▸ **Exercise details**
Your answer should consist of each line from the data below that contains "LabelImg".

::: Dataset excerpts :::

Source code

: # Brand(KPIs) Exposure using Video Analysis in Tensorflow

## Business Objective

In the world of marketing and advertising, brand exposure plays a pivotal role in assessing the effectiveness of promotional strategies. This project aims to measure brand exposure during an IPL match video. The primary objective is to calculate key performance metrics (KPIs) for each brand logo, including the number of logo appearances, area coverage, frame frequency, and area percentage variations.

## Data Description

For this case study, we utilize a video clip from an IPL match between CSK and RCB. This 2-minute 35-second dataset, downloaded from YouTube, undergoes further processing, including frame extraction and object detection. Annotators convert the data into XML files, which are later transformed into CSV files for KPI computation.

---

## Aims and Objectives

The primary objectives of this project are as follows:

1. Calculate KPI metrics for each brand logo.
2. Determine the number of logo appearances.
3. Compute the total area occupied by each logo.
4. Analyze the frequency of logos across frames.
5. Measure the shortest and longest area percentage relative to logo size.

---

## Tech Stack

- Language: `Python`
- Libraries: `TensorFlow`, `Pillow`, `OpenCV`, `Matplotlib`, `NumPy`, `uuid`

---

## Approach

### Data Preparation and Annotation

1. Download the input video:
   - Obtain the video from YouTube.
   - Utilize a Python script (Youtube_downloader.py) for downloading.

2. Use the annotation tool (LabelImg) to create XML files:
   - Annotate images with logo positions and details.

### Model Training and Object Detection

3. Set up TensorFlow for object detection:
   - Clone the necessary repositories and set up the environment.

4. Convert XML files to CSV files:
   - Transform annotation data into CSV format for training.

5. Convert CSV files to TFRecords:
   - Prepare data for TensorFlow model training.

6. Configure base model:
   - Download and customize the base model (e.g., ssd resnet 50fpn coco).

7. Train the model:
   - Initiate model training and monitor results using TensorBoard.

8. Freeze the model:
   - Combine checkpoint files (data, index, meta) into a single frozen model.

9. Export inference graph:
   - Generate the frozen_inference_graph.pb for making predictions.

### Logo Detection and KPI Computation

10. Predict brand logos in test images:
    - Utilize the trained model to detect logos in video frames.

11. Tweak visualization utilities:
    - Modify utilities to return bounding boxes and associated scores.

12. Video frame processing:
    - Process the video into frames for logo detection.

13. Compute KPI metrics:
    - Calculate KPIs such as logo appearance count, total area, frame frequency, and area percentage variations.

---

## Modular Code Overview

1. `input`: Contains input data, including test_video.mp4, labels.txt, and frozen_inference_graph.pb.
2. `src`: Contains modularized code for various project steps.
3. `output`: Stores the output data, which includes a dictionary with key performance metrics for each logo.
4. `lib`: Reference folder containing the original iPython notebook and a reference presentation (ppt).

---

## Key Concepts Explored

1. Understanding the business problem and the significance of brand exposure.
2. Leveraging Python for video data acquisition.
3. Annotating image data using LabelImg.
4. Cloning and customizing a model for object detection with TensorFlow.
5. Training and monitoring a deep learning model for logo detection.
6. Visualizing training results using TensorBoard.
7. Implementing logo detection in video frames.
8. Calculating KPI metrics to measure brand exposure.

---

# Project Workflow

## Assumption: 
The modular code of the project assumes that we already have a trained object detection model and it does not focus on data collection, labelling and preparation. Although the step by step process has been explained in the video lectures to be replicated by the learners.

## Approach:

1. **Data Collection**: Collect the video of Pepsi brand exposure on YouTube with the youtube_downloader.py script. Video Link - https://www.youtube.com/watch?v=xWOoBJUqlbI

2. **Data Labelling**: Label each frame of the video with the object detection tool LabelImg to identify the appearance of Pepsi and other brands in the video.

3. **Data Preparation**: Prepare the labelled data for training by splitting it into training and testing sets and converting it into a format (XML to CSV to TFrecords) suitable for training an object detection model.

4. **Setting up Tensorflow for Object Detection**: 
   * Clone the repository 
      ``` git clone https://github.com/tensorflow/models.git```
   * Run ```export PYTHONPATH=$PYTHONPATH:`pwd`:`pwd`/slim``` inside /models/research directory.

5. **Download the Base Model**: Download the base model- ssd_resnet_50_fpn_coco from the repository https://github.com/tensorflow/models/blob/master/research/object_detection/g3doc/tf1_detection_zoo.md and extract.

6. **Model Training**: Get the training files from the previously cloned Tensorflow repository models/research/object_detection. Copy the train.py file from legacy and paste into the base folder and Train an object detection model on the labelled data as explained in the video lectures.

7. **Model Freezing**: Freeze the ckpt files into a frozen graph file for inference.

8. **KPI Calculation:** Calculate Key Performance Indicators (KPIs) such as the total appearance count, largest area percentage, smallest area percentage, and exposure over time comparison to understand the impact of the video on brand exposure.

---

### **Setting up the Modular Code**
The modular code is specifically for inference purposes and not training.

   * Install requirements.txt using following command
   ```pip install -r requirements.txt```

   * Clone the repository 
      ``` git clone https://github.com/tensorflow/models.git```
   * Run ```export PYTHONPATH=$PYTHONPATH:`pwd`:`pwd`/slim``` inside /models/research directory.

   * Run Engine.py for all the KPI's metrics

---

:::

▸ **Exercise result**
2. Use the annotation tool (LabelImg) to create XML files:
3. Annotating image data using LabelImg.
2. **Data Labelling**: Label each frame of the video with the object detection tool LabelImg to identify the appearance of Pepsi and other brands in the video.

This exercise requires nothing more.